Outro termo com significado adulterado e que resultou também em "pegadinha" é o da moda atualmente: a palavra "balada". Termo tradicionalmente associado à idéia de música lenta ou de história triste ? quem não se lembra de Balada triste, sucesso na voz do saudoso Agostinho dos Santos? ?, a palavra hoje é associada a "agito" e "vida noturna", com uma trilha sonora que nada tem a ver com música lenta, e sim com música eletrônica e, agora, qualquer música agitada.

Tratado como um tolo

De repente você ouve uma modelo e apresentadora de TV falando que não é "muito baladeira, não". Qualquer desavisado das gírias da moda deve, tranqüilamente, imaginar que a moça em questão não sabe tocar serestas ou compor canções românticas ou tristes. Mas a dita cuja quis dizer que não gosta de badalação. Enquanto isso, o "novo" sentido da palavra "balada" ? o de "agito" ? se espalha como um vírus pela mídia toda, a partir da mídia de dance music farofa. Sempre ela, sempre as Jovem Pan 2 e Luciano Huck da vida para dizer que gíria o garotão e a garotinha vão usar.

A palavra "balada", nesse sentido atual, é, portanto, uma gíria artificial. Não será a "gíria da geração", embora sua propagação seja ampla. Mas hoje qualquer jovem fala essa palavra, nesse sentido atual, como se fosse uma gíria criada naturalmente.

Talvez até exista uma lenda para explicar como veio esse sentido à palavra "balada". Um possível figurão da noite, sem querer, fez uma corruptela, falando "balada" quando queria falar "badala", uma abreviatura de "badalação". Mas, mesmo assim, essa expressão poderia ter caído no esquecimento. Com a sede de tendenciosismo da imprensa brasileira, segmentos dos mais diversos aderem à pegadinha de adotar esse jargão como se fosse também "seu". Agora até as "rádios rock" têm programas intitulados "Balada" disso ou daquilo. Sítios e seções de sítios também abusam do jargão, na tática goebbelsiana (alusão a Josef Goebbels, divulgador do nazismo. É dele a frase "toda mentira veiculada mil vezes se transforma em verdade") de fazer pegar uma idéia.

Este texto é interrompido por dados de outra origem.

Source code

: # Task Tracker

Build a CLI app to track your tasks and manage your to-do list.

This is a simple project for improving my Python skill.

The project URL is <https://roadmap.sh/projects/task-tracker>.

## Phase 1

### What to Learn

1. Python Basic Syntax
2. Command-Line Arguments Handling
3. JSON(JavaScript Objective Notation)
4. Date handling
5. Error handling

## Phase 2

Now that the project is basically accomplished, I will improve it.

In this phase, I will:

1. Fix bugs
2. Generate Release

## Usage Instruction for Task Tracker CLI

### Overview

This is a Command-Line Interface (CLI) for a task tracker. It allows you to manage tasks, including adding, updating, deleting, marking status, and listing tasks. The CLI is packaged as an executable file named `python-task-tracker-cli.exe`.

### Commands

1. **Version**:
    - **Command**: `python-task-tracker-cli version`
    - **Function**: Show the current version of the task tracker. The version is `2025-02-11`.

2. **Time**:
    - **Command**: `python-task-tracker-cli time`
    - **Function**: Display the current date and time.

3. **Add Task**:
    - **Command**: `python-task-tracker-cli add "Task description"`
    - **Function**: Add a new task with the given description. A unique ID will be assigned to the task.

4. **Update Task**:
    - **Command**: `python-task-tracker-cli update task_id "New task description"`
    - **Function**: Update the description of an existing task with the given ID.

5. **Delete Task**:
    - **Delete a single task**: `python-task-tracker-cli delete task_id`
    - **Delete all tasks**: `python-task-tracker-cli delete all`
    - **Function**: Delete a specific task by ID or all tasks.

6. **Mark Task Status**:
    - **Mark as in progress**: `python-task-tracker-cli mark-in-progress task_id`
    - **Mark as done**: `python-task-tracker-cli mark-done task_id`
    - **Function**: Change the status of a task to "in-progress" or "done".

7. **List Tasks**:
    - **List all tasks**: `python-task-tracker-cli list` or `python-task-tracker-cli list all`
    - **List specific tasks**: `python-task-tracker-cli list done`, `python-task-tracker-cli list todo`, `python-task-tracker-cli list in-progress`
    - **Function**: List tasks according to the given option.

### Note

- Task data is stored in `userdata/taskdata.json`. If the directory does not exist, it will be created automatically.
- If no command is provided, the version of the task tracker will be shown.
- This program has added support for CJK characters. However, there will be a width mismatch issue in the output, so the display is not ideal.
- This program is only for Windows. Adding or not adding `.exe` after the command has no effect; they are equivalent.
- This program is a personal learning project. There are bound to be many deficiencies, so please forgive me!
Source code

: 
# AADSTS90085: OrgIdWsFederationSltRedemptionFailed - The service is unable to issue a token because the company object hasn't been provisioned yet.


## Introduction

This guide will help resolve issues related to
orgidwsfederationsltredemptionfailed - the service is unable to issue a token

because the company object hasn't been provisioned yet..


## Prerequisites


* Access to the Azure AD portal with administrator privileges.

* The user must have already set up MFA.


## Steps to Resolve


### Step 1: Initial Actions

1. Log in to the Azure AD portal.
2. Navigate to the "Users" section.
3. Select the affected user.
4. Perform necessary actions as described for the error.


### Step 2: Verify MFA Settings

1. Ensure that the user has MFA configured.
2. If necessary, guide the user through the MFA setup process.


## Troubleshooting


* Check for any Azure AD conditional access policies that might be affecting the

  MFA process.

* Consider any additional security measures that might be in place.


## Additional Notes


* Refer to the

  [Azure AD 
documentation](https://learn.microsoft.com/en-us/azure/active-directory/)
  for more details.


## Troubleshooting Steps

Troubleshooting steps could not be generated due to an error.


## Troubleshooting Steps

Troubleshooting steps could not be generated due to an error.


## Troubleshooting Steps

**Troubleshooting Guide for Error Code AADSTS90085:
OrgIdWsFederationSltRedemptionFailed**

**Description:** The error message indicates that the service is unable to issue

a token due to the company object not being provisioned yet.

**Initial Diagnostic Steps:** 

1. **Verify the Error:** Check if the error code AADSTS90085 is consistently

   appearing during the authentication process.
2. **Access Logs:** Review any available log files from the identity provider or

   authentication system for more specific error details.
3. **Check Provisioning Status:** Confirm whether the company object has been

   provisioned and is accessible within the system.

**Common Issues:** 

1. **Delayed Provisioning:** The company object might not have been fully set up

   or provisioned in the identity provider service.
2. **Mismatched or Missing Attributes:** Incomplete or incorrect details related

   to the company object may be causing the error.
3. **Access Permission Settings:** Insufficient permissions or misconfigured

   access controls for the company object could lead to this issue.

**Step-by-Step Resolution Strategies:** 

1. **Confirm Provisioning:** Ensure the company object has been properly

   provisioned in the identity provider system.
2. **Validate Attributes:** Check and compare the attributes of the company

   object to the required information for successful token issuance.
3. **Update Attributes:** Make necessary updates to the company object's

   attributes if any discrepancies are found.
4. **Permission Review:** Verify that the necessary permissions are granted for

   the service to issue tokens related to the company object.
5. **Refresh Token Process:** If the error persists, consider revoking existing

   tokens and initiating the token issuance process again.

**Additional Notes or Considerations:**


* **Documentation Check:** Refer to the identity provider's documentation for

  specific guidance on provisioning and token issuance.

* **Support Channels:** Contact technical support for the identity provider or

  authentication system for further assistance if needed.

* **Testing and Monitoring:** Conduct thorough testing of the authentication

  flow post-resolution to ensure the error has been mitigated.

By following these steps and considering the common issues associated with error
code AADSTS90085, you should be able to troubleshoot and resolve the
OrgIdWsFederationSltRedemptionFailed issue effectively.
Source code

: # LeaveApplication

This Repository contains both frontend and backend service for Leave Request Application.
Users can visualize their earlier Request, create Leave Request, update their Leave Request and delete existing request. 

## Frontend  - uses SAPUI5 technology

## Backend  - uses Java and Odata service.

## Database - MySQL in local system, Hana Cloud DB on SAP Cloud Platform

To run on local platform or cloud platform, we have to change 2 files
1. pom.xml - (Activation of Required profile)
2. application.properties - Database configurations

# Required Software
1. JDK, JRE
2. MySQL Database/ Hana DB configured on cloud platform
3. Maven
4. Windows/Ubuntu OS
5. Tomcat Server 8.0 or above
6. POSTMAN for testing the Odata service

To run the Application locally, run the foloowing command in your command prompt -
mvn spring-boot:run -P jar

A alteração brusca da semântica de dadas palavras, um processo que existia antigamente, mas era natural, hoje parece se desenvolver num contexto de manipulação da opinião pública. Do contrário da coloquialidade espontânea de antigamente, hoje significados de palavras são artificialmente alterados. Até o termo rhythm and blues, que correspondia a uma versão dançante e elétrica do blues, hoje é atribuído a uma soul music melosa. O propósito, por parte dos setores da grande mídia, é criar um nível de compreensão nos jovens atuais diferente do das gerações anteriores, criando um conflito a partir das diferenças de entendimento. Um adulto entende uma coisa e o jovem de outra, a partir de uma mesma palavra.

E o que isso pode significar? Coisa pior, embora aparentemente uma gíria ou palavra com significado alterado em nada influa de positivo ou negativo. Mas, a partir disso, os jovens acabam rompendo com referenciais de outras gerações, subvertendo a lógica das palavras. E, o que é pior, uma palavra como "balada" poderá dar margem a polêmicas desnecessárias, que podem desviar o debate público de problemas mais graves. Será ótimo para os exploradores mediáticos da cultura jovem se enriquecerem, enquanto a "galera" tenta discutir se "balada" é música lenta ou música agitada.

Até quando o jovem será tratado como um tolo pela maioria dos meios de comunicação?